(Beginning of PROVIDED DATA)

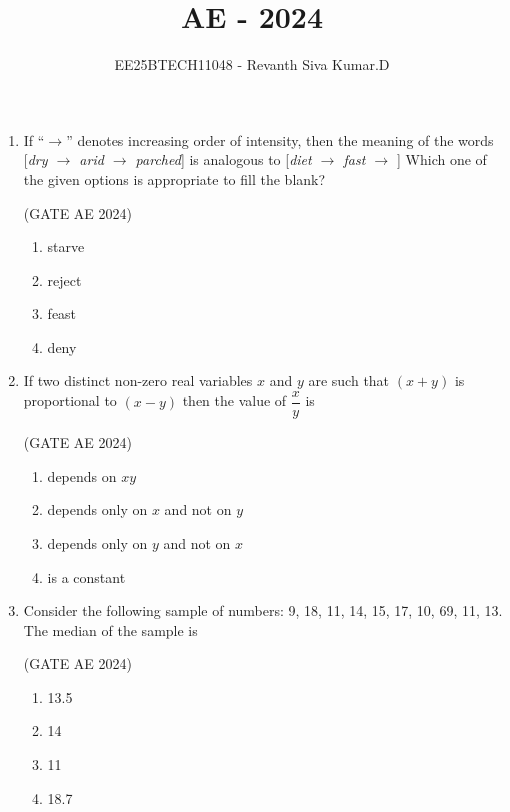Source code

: \documentclass[journal,12pt,onecolumn]{IEEEtran}
\title{\LARGE \textbf{AE - 2024}}
\author{\Large EE25BTECH11048 - Revanth Siva Kumar.D}
\date{}
\theoremstyle{remark}
\begin{document}
\maketitle
\begin{flushleft}

\begin{enumerate}

\item If ``$\rightarrow$'' denotes increasing order of intensity, then the meaning of the words 
[\textit{dry $\rightarrow$ arid $\rightarrow$ parched}] is analogous to [\textit{diet $\rightarrow$ fast $\rightarrow$ \underline{\hspace{1.5cm}}}] 
Which one of the given options is appropriate to fill the blank?

\hfill(GATE AE 2024)

\begin{enumerate}
    \item starve
    \item reject
    \item feast
    \item deny
\end{enumerate}

\item If two distinct non-zero real variables $x$ and $y$ are such that $(x + y)$ is proportional to $(x - y)$ then the value of $\dfrac{x}{y}$ is

\hfill(GATE AE 2024)

\begin{enumerate}
    \item depends on $xy$ 
    \item depends only on $x$ and not on $y$
    \item depends only on $y$ and not on $x$ 
    \item is a constant
\end{enumerate}

\item Consider the following sample of numbers: 9, 18, 11, 14, 15, 17, 10, 69, 11, 13. The median of the sample is

\hfill(GATE AE 2024)

\begin{enumerate}
    \item 13.5
    \item 14
    \item 11
    \item 18.7
\end{enumerate}


\end{enumerate}
\end{flushleft}
\end{document}
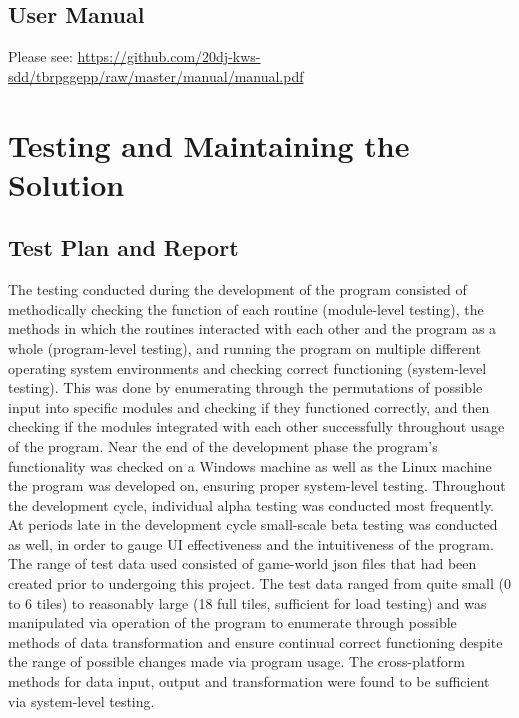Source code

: \documentclass{article} \usepackage[margin=1in,headheight=57pt,headsep=0.1in]{geometry}
\begin{document}
\subsection{User Manual}
Please see: \url{https://github.com/20dj-kws-sdd/tbrpggepp/raw/master/manual/manual.pdf}
\newpage
\section{Testing and Maintaining the Solution}
\subsection{Test Plan and Report}
The testing conducted during the development of the program consisted of methodically checking the function of each routine (module-level testing), the methods in which the routines interacted with each other and the program as a whole (program-level testing), and running the program on multiple different operating system environments and checking correct functioning (system-level testing). This was done by enumerating through the permutations of possible input into specific modules and checking if they functioned correctly, and then checking if the modules integrated with each other successfully throughout usage of the program. Near the end of the development phase the program's functionality was checked on a Windows machine as well as the Linux machine the program was developed on, ensuring proper system-level testing. Throughout the development cycle, individual alpha testing was conducted most frequently. At periods late in the development cycle small-scale beta testing was conducted as well, in order to gauge UI effectiveness and the intuitiveness of the program.\\

The range of test data used consisted of game-world json files that had been created prior to undergoing this project. The test data ranged from quite small (0 to 6 tiles) to reasonably large (18 full tiles, sufficient for load testing) and was manipulated via operation of the program to enumerate through possible methods of data transformation and ensure continual correct functioning despite the range of possible changes made via program usage. The cross-platform methods for data input, output and transformation were found to be sufficient via system-level testing. \\
\end{document}
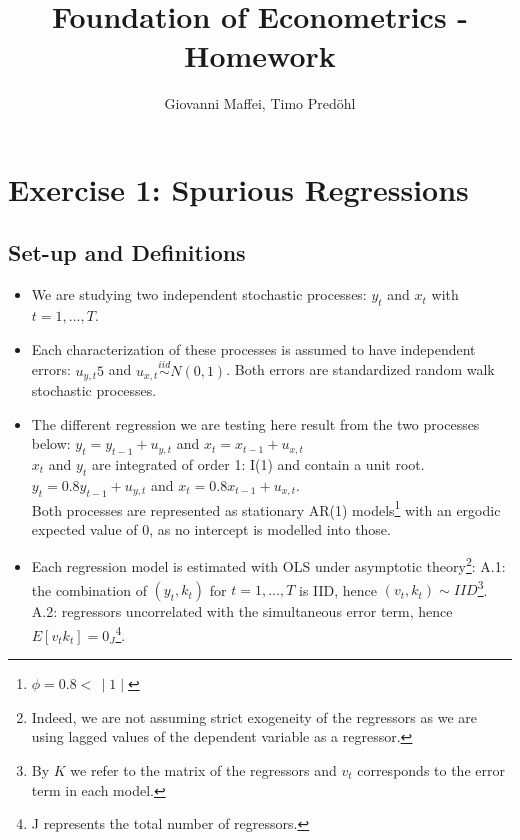 \documentclass[12pt]{article}
\title{Foundation of Econometrics - Homework}
\author{Giovanni Maffei, Timo Predöhl}
\newcommand{\replacedTP}[2]{\replaced[id=tp]{#2}{#1}}
\begin{document}
	
	\maketitle
	
	\begin{spacing}{1}
		\tableofcontents		
	\end{spacing}
	
	\pagebreak

	\section{Exercise 1: Spurious Regressions}
	\subsection{Set-up and Definitions}
	\begin{itemize}
		\item We are studying two independent stochastic processes: $y_t$ and $x_t$  with $t=1,...,T$.
		\item Each characterization of these processes is assumed to have independent errors: $u_{y,t} 5$ and $u_{x,t} \overset{iid}{\sim}N(0,1)$.
			\subitem Both errors are standardized random walk stochastic processes.
		\item The different regression \replacedTP{modeles}{models} we are testing here result from the two processes below:
			\subitem $y_t = y_{t-1} + u_{y,t}$ and $x_t = x_{t-1} + u_{x,t}$ \vspace{0.5em}\\ 
			$x_t$ and $y_t$ are integrated of order 1: I(1) and contain a unit root.
			\subitem $y_t = 0.8y_{t-1} + u_{y,t}$ and $x_t = 0.8x_{t-1} + u_{x,t}$.\vspace{0.5em}\\
			Both processes are represented as stationary AR(1) models\footnote{$\phi = 0.8 < \,\mid1\mid$} with an ergodic expected value of 0, as no intercept is modelled into those.
		\item Each regression model is estimated with OLS under asymptotic theory\footnote{Indeed, we are not assuming strict exogeneity of the regressors as we are using lagged values of the dependent variable as a regressor.}:
			\subitem A.1: the combination of $(y_t, k_t)$ for $t = 1,...,T$ is IID, hence $(v_t, k_t)\sim IID$\footnote{By $K$ we refer to the matrix of the regressors and $v_t$ corresponds to the error term in each model.}.
			\subitem A.2: regressors uncorrelated with the simultaneous error term, hence $E[v_{t}k_{t}]=0_J$\footnote{J represents the total number of regressors.}.

\end{itemize}
\end{document}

(End of PROVIDED DATA)

* [TASK TO COMPLETE] Could you set down the material above word for word while dropping its pictures?

* [SOLUTION FOR THIS PROBLEM]
Source code

: \documentclass[journal,12pt,onecolumn]{IEEEtran}
\title{\LARGE \textbf{AE - 2024}}
\author{\Large EE25BTECH11048 - Revanth Siva Kumar.D}
\date{}
\theoremstyle{remark}
\begin{document}
\maketitle
\begin{flushleft}

\begin{enumerate}

\item If ``$\rightarrow$'' denotes increasing order of intensity, then the meaning of the words 
[\textit{dry $\rightarrow$ arid $\rightarrow$ parched}] is analogous to [\textit{diet $\rightarrow$ fast $\rightarrow$ \underline{\hspace{1.5cm}}}] 
Which one of the given options is appropriate to fill the blank?

\hfill(GATE AE 2024)

\begin{enumerate}
    \item starve
    \item reject
    \item feast
    \item deny
\end{enumerate}

\item If two distinct non-zero real variables $x$ and $y$ are such that $(x + y)$ is proportional to $(x - y)$ then the value of $\dfrac{x}{y}$ is

\hfill(GATE AE 2024)

\begin{enumerate}
    \item depends on $xy$ 
    \item depends only on $x$ and not on $y$
    \item depends only on $y$ and not on $x$ 
    \item is a constant
\end{enumerate}

\item Consider the following sample of numbers: 9, 18, 11, 14, 15, 17, 10, 69, 11, 13. The median of the sample is

\hfill(GATE AE 2024)

\begin{enumerate}
    \item 13.5
    \item 14
    \item 11
    \item 18.7
\end{enumerate}


\end{enumerate}
\end{flushleft}
\end{document}
Source code

: \documentclass{article} \usepackage[margin=1in,headheight=57pt,headsep=0.1in]{geometry}
\begin{document}
\subsection{User Manual}
Please see: \url{https://github.com/20dj-kws-sdd/tbrpggepp/raw/master/manual/manual.pdf}
\newpage
\section{Testing and Maintaining the Solution}
\subsection{Test Plan and Report}
The testing conducted during the development of the program consisted of methodically checking the function of each routine (module-level testing), the methods in which the routines interacted with each other and the program as a whole (program-level testing), and running the program on multiple different operating system environments and checking correct functioning (system-level testing). This was done by enumerating through the permutations of possible input into specific modules and checking if they functioned correctly, and then checking if the modules integrated with each other successfully throughout usage of the program. Near the end of the development phase the program's functionality was checked on a Windows machine as well as the Linux machine the program was developed on, ensuring proper system-level testing. Throughout the development cycle, individual alpha testing was conducted most frequently. At periods late in the development cycle small-scale beta testing was conducted as well, in order to gauge UI effectiveness and the intuitiveness of the program.\\

The range of test data used consisted of game-world json files that had been created prior to undergoing this project. The test data ranged from quite small (0 to 6 tiles) to reasonably large (18 full tiles, sufficient for load testing) and was manipulated via operation of the program to enumerate through possible methods of data transformation and ensure continual correct functioning despite the range of possible changes made via program usage. The cross-platform methods for data input, output and transformation were found to be sufficient via system-level testing. \\
\end{document}
 \documentclass[12pt]{article}
\title{Foundation of Econometrics - Homework}
\author{Giovanni Maffei, Timo Predöhl}
\newcommand{\replacedTP}[2]{\replaced[id=tp]{#2}{#1}}
\begin{document}
	
	\maketitle
	
	\begin{spacing}{1}
		\tableofcontents		
	\end{spacing}
	
	\pagebreak

	\section{Exercise 1: Spurious Regressions}
	\subsection{Set-up and Definitions}
	\begin{itemize}
		\item We are studying two independent stochastic processes: $y_t$ and $x_t$  with $t=1,...,T$.
		\item Each characterization of these processes is assumed to have independent errors: $u_{y,t} 5$ and $u_{x,t} \overset{iid}{\sim}N(0,1)$.
			\subitem Both errors are standardized random walk stochastic processes.
		\item The different regression \replacedTP{modeles}{models} we are testing here result from the two processes below:
			\subitem $y_t = y_{t-1} + u_{y,t}$ and $x_t = x_{t-1} + u_{x,t}$ \vspace{0.5em}\\ 
			$x_t$ and $y_t$ are integrated of order 1: I(1) and contain a unit root.
			\subitem $y_t = 0.8y_{t-1} + u_{y,t}$ and $x_t = 0.8x_{t-1} + u_{x,t}$.\vspace{0.5em}\\
			Both processes are represented as stationary AR(1) models\footnote{$\phi = 0.8 < \,\mid1\mid$} with an ergodic expected value of 0, as no intercept is modelled into those.
		\item Each regression model is estimated with OLS under asymptotic theory\footnote{Indeed, we are not assuming strict exogeneity of the regressors as we are using lagged values of the dependent variable as a regressor.}:
			\subitem A.1: the combination of $(y_t, k_t)$ for $t = 1,...,T$ is IID, hence $(v_t, k_t)\sim IID$\footnote{By $K$ we refer to the matrix of the regressors and $v_t$ corresponds to the error term in each model.}.
			\subitem A.2: regressors uncorrelated with the simultaneous error term, hence $E[v_{t}k_{t}]=0_J$\footnote{J represents the total number of regressors.}.

\end{itemize}
\end{document}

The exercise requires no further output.